(Records from a data source)

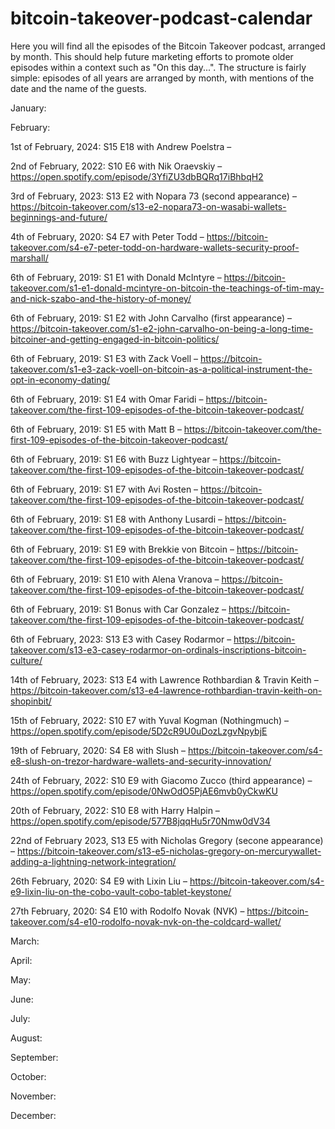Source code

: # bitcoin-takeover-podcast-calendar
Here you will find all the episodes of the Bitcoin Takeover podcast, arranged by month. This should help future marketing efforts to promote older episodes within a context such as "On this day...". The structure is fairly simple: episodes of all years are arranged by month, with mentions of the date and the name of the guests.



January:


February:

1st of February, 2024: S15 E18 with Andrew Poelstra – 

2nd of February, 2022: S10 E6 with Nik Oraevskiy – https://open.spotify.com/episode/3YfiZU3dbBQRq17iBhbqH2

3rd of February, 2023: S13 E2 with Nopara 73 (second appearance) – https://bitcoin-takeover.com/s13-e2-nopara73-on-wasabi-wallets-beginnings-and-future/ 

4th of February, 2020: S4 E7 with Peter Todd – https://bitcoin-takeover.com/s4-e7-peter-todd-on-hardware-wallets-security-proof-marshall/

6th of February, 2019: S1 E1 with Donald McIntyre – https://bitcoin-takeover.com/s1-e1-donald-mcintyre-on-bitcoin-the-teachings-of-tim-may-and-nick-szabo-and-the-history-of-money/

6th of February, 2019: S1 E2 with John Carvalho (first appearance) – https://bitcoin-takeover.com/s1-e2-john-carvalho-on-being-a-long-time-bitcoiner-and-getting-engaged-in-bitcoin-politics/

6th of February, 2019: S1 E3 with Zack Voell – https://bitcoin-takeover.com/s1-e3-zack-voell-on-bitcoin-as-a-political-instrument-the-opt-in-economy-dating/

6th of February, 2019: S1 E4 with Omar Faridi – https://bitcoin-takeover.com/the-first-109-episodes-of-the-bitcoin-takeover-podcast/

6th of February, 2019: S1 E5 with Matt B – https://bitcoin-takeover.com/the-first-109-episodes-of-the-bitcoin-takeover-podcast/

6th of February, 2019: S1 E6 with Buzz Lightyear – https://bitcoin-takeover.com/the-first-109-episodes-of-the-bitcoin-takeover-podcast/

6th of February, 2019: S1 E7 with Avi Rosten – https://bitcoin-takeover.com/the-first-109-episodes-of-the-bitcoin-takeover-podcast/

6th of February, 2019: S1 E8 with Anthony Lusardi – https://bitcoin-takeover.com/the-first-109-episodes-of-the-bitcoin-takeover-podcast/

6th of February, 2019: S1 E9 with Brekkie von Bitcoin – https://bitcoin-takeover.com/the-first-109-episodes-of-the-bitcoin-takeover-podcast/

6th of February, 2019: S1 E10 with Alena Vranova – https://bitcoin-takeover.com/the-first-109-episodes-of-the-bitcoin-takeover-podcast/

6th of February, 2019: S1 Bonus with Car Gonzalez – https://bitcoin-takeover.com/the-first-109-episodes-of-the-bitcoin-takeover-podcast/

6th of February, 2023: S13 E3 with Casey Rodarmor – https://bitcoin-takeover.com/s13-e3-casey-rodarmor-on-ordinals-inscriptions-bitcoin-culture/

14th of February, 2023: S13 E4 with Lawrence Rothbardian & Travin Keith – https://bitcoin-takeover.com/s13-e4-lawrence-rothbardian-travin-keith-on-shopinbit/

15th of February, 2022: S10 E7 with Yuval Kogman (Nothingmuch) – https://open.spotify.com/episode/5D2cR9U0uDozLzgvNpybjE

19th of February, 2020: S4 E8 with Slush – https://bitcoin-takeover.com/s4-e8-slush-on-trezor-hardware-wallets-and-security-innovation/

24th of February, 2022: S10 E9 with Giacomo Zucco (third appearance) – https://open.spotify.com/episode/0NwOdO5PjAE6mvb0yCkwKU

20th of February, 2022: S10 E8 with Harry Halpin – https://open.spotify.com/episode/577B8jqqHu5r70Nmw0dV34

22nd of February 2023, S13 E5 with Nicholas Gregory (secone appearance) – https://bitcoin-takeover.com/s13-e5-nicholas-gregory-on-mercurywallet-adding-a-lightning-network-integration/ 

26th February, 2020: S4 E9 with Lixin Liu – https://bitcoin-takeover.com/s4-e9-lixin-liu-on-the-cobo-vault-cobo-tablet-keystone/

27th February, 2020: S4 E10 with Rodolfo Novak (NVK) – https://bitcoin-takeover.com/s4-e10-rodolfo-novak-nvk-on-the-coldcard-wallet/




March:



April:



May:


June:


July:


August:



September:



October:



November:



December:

---

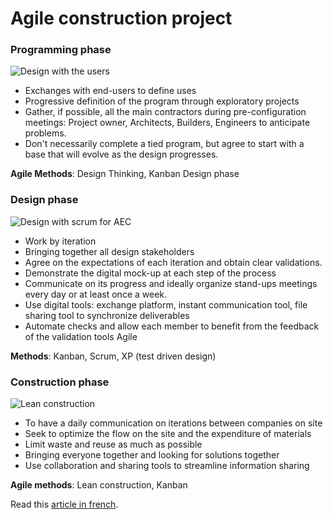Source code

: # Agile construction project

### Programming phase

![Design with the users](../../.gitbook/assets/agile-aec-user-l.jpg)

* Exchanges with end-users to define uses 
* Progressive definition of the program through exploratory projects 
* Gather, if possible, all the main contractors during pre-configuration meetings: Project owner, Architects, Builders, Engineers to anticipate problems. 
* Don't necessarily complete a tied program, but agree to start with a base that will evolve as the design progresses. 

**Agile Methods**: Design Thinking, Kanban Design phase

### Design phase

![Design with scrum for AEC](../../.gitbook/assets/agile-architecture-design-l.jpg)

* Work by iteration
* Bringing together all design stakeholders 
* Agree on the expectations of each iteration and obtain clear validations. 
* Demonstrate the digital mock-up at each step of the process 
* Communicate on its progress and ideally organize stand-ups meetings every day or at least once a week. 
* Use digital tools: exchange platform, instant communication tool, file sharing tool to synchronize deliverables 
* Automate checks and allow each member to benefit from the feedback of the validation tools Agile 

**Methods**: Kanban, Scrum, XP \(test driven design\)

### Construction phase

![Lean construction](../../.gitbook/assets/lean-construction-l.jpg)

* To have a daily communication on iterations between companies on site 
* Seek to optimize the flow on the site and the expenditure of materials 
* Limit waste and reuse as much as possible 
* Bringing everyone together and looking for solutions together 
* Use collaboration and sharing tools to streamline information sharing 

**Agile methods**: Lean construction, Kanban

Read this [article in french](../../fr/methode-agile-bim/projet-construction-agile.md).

...

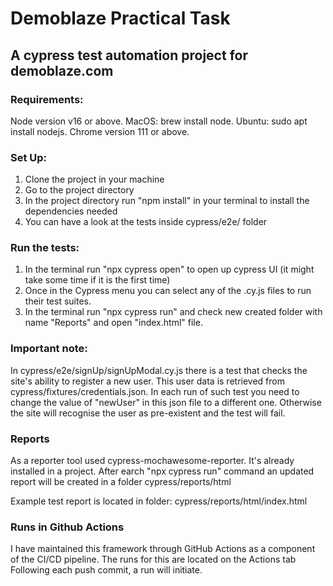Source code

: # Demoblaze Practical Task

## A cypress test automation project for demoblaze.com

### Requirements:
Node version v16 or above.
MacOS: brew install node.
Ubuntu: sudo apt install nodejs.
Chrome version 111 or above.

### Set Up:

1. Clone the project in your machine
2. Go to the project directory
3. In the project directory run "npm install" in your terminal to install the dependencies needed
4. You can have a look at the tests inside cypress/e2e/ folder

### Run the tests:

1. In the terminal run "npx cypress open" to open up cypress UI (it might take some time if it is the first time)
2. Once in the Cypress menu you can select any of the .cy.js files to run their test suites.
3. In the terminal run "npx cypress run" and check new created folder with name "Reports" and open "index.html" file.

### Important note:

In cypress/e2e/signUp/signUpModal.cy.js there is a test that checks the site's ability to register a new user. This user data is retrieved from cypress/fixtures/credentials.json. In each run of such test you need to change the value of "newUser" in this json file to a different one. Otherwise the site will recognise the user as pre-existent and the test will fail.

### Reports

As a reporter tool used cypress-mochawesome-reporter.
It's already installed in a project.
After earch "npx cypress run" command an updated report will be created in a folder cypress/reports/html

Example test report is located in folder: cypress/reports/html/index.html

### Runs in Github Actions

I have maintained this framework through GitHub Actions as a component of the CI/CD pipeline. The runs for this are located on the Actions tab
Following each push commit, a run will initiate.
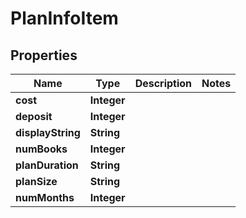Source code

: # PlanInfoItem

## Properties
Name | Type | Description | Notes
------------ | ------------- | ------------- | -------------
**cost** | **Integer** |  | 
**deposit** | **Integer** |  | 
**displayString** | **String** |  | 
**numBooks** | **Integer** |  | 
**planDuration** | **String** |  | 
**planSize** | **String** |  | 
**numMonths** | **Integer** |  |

What is needed => Supply only the count of lines above holding "Kanban".

Exercise solution => 3